Всю свою «женатую» жизнь в Москве до отъезда за границу я прожил в бывшей бане. Низкие сводчатые потолки и кирпичные стены как будто были навечно пропитаны влагой. Капельки влаги, как пот, выступали на стенах и тонкими струйками стекали на пол. Мы клали у стен тряпки и, когда они намокали, выжимали их над раковиной и снова укладывали на место.

Но если бы в то время кто-то предложил упростить проекты роскошных, облицованных мрамором станций метрополитена и обратить сэкономленные средства на расширение жилищного строительства, то я, как и огромное большинство тех, кто находился в таких же стесненных условиях, не поддержал бы таких предложений.

Да, мы были мечтателями, и мы хотели любой ценой осуществить наши мечты. Мы готовы были отказаться даже от необходимого.

И все же, вопреки такому нашему отношению — и это вполне естественно — личная жизнь у нас была. Мы влюблялись, страдали муками ревности, осуждая в то же время тех, кто слишком много уделяет места своим личным горестям.

Мы растили детей и тяжело переживали, когда трудно было достать питание для ребенка. Сами-то мы научились с детства стоически переносить все лишения, они нас мало трогали.

Вспоминаю, что в те времена, когда в нашей стране были открыты магазины торгсина, где на валюту, а также золотые и серебряные вещи можно было достать некоторые товары, у меня сильно заболел ребенок. Врач сказал:

— Хорошо бы достать пару лимонов или апельсинов. Их можно купить в торгсине. Наверно, у вас найдется все-таки какое-нибудь золотое колечко или брошка. Для единственного ребенка не надо ничего жалеть.

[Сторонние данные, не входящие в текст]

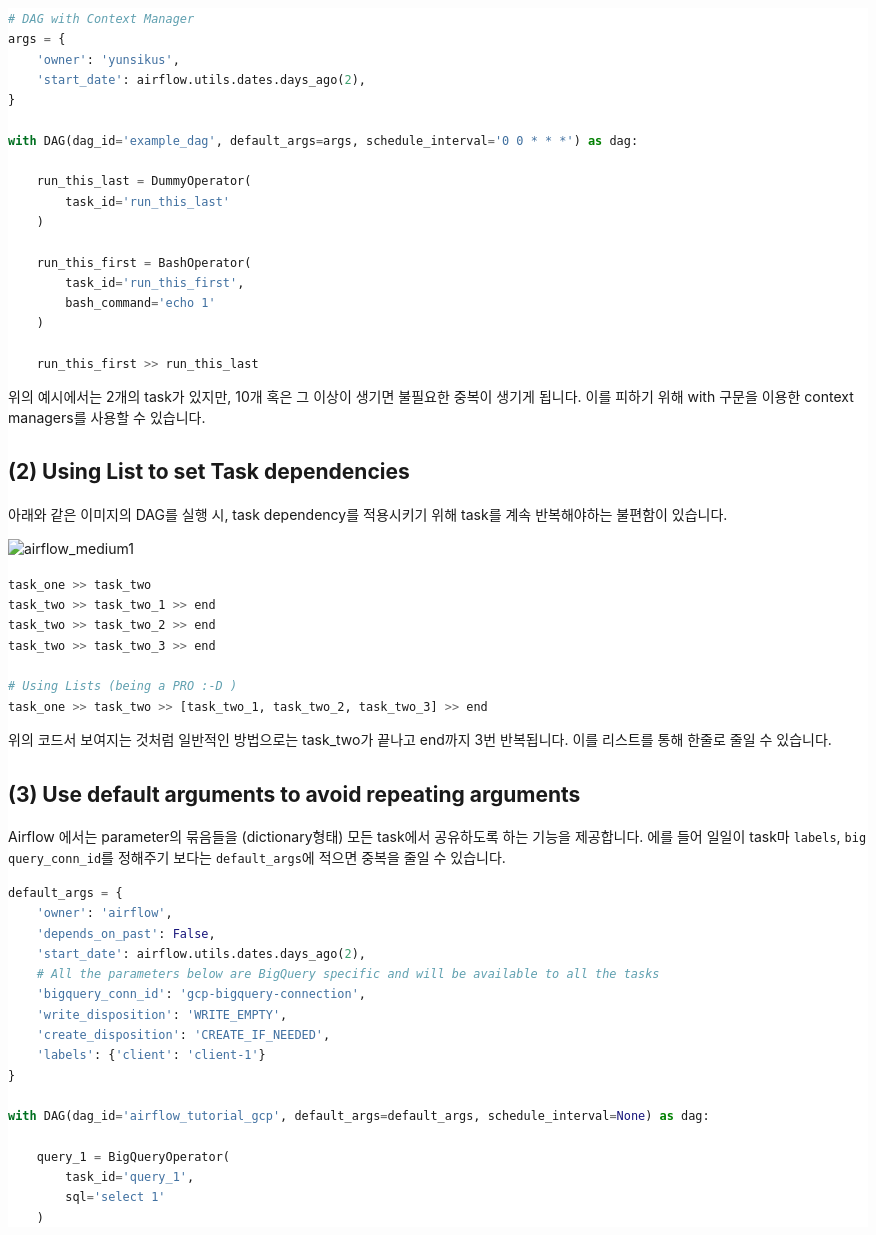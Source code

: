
 ```python
# DAG with Context Manager
args = {
    'owner': 'yunsikus',
    'start_date': airflow.utils.dates.days_ago(2),
}

with DAG(dag_id='example_dag', default_args=args, schedule_interval='0 0 * * *') as dag:

	run_this_last = DummyOperator(
	    task_id='run_this_last'
	)

	run_this_first = BashOperator(
	    task_id='run_this_first',
	    bash_command='echo 1'
	)

	run_this_first >> run_this_last
```

위의 예시에서는 2개의 task가 있지만, 10개 혹은 그 이상이 생기면 불필요한 중복이 생기게 됩니다. 이를 피하기 위해 with 구문을 이용한 context managers를 사용할 수 있습니다.

## (2) Using List to set Task dependencies

아래와 같은 이미지의 DAG를 실행 시, task dependency를 적용시키기 위해 task를 계속 반복해야하는 불편함이 있습니다.

![airflow_medium1](https://yunsikus.github.io/assets/img/post_img/airflow_medium1.jpg)

```python
task_one >> task_two
task_two >> task_two_1 >> end
task_two >> task_two_2 >> end
task_two >> task_two_3 >> end

# Using Lists (being a PRO :-D )
task_one >> task_two >> [task_two_1, task_two_2, task_two_3] >> end
```

위의 코드서 보여지는 것처럼 일반적인 방법으로는 task_two가 끝나고 end까지 3번 반복됩니다. 이를 리스트를 통해 한줄로 줄일 수 있습니다.

## (3) Use default arguments to avoid repeating arguments

 Airflow 에서는 parameter의 묶음들을 (dictionary형태) 모든 task에서 공유하도록 하는 기능을 제공합니다. 에를 들어 일일이 task마 `labels`, `bigquery_conn_id`를 정해주기 보다는 `default_args`에 적으면 중복을 줄일 수 있습니다.

 ```python
 default_args = {
     'owner': 'airflow',
     'depends_on_past': False,
     'start_date': airflow.utils.dates.days_ago(2),
     # All the parameters below are BigQuery specific and will be available to all the tasks
     'bigquery_conn_id': 'gcp-bigquery-connection',
     'write_disposition': 'WRITE_EMPTY',
     'create_disposition': 'CREATE_IF_NEEDED',
     'labels': {'client': 'client-1'}
 }

 with DAG(dag_id='airflow_tutorial_gcp', default_args=default_args, schedule_interval=None) as dag:

     query_1 = BigQueryOperator(
         task_id='query_1',
         sql='select 1'
     )

 ```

У старого врача на носу было пенсне в золотой оправе, а на безымянном пальце левой руки — толстое золотое обручальное кольцо. Галстук заколот булавкой, тоже, видимо, золотой. Все эти вещи мне казались рудиментарными органами прошлого. У нас с женой не было ничего, ни одной крупицы золота или серебра.

Я не знаю, какая сила и почему привела меня к торгсину. Он помещался в здании нынешнего Центрального универмага. Я стал перед витриной, где большой пирамидой были уложены апельсины, лимоны и мандарины, но они для меня были абсолютно недоступны.

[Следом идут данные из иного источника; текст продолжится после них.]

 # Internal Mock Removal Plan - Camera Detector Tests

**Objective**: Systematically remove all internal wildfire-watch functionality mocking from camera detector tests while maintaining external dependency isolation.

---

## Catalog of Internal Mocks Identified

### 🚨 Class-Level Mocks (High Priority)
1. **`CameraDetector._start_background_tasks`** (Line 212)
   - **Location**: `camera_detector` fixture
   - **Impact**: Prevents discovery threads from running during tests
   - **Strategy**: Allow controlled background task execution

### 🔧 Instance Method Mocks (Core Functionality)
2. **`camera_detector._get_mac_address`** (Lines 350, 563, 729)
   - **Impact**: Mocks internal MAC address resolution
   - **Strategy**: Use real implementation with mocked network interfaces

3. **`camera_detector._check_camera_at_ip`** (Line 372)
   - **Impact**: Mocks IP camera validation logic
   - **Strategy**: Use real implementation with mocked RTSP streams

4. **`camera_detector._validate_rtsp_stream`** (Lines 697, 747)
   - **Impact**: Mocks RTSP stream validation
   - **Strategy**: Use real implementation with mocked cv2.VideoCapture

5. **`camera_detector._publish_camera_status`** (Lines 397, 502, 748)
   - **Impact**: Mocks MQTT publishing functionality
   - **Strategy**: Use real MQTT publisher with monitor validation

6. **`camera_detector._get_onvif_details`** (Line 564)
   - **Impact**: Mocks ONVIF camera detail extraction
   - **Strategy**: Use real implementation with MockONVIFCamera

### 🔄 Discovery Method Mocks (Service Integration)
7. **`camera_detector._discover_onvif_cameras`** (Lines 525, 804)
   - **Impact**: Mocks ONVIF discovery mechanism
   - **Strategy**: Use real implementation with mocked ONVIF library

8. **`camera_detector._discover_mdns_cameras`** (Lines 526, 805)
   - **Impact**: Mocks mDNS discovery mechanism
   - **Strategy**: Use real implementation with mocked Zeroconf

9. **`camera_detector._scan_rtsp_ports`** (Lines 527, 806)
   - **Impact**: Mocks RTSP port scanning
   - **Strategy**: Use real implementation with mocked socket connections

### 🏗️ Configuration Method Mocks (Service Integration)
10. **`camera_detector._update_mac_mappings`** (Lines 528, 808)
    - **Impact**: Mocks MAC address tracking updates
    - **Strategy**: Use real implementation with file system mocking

Слова врача: «Для единственного ребенка не надо ничего жалеть» жгли меня, как раскаленные железные прутья. Я весь был наполнен бешенством, и если бы можно было выплеснуть все те слова, которые клокотали во мне, то они ужаснули бы всех любителей изящной словесности.

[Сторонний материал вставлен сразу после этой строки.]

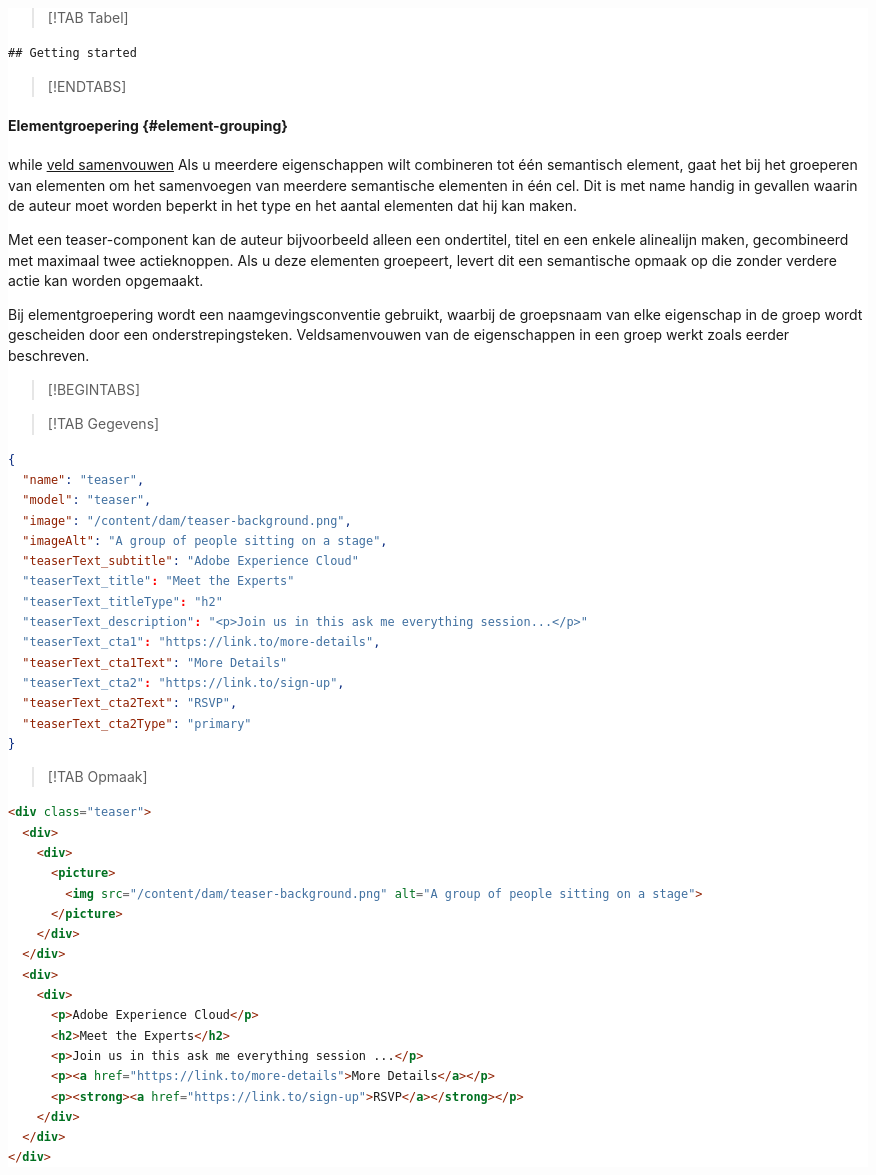 >[!TAB Tabel]

```text
## Getting started
```

>[!ENDTABS]

#### Elementgroepering {#element-grouping}

while [veld samenvouwen](#field-collapse) Als u meerdere eigenschappen wilt combineren tot één semantisch element, gaat het bij het groeperen van elementen om het samenvoegen van meerdere semantische elementen in één cel. Dit is met name handig in gevallen waarin de auteur moet worden beperkt in het type en het aantal elementen dat hij kan maken.

Met een teaser-component kan de auteur bijvoorbeeld alleen een ondertitel, titel en een enkele alinealijn maken, gecombineerd met maximaal twee actieknoppen. Als u deze elementen groepeert, levert dit een semantische opmaak op die zonder verdere actie kan worden opgemaakt.

Bij elementgroepering wordt een naamgevingsconventie gebruikt, waarbij de groepsnaam van elke eigenschap in de groep wordt gescheiden door een onderstrepingsteken. Veldsamenvouwen van de eigenschappen in een groep werkt zoals eerder beschreven.

>[!BEGINTABS]

>[!TAB Gegevens]

```json
{
  "name": "teaser",
  "model": "teaser",
  "image": "/content/dam/teaser-background.png",
  "imageAlt": "A group of people sitting on a stage",
  "teaserText_subtitle": "Adobe Experience Cloud"
  "teaserText_title": "Meet the Experts"
  "teaserText_titleType": "h2"
  "teaserText_description": "<p>Join us in this ask me everything session...</p>"
  "teaserText_cta1": "https://link.to/more-details",
  "teaserText_cta1Text": "More Details"
  "teaserText_cta2": "https://link.to/sign-up",
  "teaserText_cta2Text": "RSVP",
  "teaserText_cta2Type": "primary"
}
```

>[!TAB Opmaak]

```html
<div class="teaser">
  <div>
    <div>
      <picture>
        <img src="/content/dam/teaser-background.png" alt="A group of people sitting on a stage">
      </picture>
    </div>
  </div>
  <div>
    <div>
      <p>Adobe Experience Cloud</p>
      <h2>Meet the Experts</h2>
      <p>Join us in this ask me everything session ...</p>
      <p><a href="https://link.to/more-details">More Details</a></p>
      <p><strong><a href="https://link.to/sign-up">RSVP</a></strong></p>
    </div>
  </div>
</div>
```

Но в них был гнев, обращенный к капиталистическому миру, который мешает нам строить и, пользуясь нашими трудностями, только на золото продает Советскому Союзу то, что крайне необходимо.

В эти годы чувство товарищества, взаимной поддержки было развито исключительно широко, и помощь иногда приходила совершенно неожиданно. Товарищи помогли мне.